▶ _Requirement_: Print each entry below precisely as shown.

(Source data)
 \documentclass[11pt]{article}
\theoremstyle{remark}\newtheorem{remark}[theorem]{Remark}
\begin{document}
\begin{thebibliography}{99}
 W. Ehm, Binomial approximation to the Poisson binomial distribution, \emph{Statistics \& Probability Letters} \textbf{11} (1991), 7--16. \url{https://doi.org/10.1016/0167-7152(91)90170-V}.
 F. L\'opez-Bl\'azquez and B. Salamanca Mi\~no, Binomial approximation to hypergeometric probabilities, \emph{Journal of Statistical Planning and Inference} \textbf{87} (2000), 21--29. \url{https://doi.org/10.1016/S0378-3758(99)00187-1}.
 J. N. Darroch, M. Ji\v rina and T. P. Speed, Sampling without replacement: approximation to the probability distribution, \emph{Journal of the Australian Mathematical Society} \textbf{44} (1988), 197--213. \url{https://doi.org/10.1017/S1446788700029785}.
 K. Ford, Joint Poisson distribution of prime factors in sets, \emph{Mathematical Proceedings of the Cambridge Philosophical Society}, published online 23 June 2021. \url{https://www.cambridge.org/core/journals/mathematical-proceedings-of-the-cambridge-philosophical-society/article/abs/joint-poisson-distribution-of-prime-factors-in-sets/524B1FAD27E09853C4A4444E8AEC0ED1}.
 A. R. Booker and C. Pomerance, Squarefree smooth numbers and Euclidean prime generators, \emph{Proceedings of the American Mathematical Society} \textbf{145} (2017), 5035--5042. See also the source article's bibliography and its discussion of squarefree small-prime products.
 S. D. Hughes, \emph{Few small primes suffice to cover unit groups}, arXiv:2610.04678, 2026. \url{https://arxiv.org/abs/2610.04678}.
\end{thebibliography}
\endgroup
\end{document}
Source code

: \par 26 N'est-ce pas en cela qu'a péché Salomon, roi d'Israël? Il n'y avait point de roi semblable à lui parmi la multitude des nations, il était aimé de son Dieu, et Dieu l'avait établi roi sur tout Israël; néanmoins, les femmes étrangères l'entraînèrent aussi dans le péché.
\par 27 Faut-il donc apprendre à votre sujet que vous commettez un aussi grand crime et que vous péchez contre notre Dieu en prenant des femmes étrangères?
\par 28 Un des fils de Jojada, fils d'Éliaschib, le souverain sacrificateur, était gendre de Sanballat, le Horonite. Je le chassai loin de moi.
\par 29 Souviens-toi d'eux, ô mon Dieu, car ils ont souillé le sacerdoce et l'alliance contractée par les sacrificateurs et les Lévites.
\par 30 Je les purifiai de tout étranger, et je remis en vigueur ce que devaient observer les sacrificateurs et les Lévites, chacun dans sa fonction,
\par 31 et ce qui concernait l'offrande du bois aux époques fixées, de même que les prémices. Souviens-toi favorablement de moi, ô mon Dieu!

▶ _Problem solution_:
 \documentclass[11pt]{article}
\theoremstyle{remark}\newtheorem{remark}[theorem]{Remark}
\begin{document}
\begin{thebibliography}{99}
 W. Ehm, Binomial approximation to the Poisson binomial distribution, \emph{Statistics \& Probability Letters} \textbf{11} (1991), 7--16. \url{https://doi.org/10.1016/0167-7152(91)90170-V}.
 F. L\'opez-Bl\'azquez and B. Salamanca Mi\~no, Binomial approximation to hypergeometric probabilities, \emph{Journal of Statistical Planning and Inference} \textbf{87} (2000), 21--29. \url{https://doi.org/10.1016/S0378-3758(99)00187-1}.
 J. N. Darroch, M. Ji\v rina and T. P. Speed, Sampling without replacement: approximation to the probability distribution, \emph{Journal of the Australian Mathematical Society} \textbf{44} (1988), 197--213. \url{https://doi.org/10.1017/S1446788700029785}.
 K. Ford, Joint Poisson distribution of prime factors in sets, \emph{Mathematical Proceedings of the Cambridge Philosophical Society}, published online 23 June 2021. \url{https://www.cambridge.org/core/journals/mathematical-proceedings-of-the-cambridge-philosophical-society/article/abs/joint-poisson-distribution-of-prime-factors-in-sets/524B1FAD27E09853C4A4444E8AEC0ED1}.
 A. R. Booker and C. Pomerance, Squarefree smooth numbers and Euclidean prime generators, \emph{Proceedings of the American Mathematical Society} \textbf{145} (2017), 5035--5042. See also the source article's bibliography and its discussion of squarefree small-prime products.
 S. D. Hughes, \emph{Few small primes suffice to cover unit groups}, arXiv:2610.04678, 2026. \url{https://arxiv.org/abs/2610.04678}.
\end{thebibliography}
\endgroup
\end{document}
Source code

: \par 26 N'est-ce pas en cela qu'a péché Salomon, roi d'Israël? Il n'y avait point de roi semblable à lui parmi la multitude des nations, il était aimé de son Dieu, et Dieu l'avait établi roi sur tout Israël; néanmoins, les femmes étrangères l'entraînèrent aussi dans le péché.
\par 27 Faut-il donc apprendre à votre sujet que vous commettez un aussi grand crime et que vous péchez contre notre Dieu en prenant des femmes étrangères?
\par 28 Un des fils de Jojada, fils d'Éliaschib, le souverain sacrificateur, était gendre de Sanballat, le Horonite. Je le chassai loin de moi.
\par 29 Souviens-toi d'eux, ô mon Dieu, car ils ont souillé le sacerdoce et l'alliance contractée par les sacrificateurs et les Lévites.
\par 30 Je les purifiai de tout étranger, et je remis en vigueur ce que devaient observer les sacrificateurs et les Lévites, chacun dans sa fonction,
\par 31 et ce qui concernait l'offrande du bois aux époques fixées, de même que les prémices. Souviens-toi favorablement de moi, ô mon Dieu!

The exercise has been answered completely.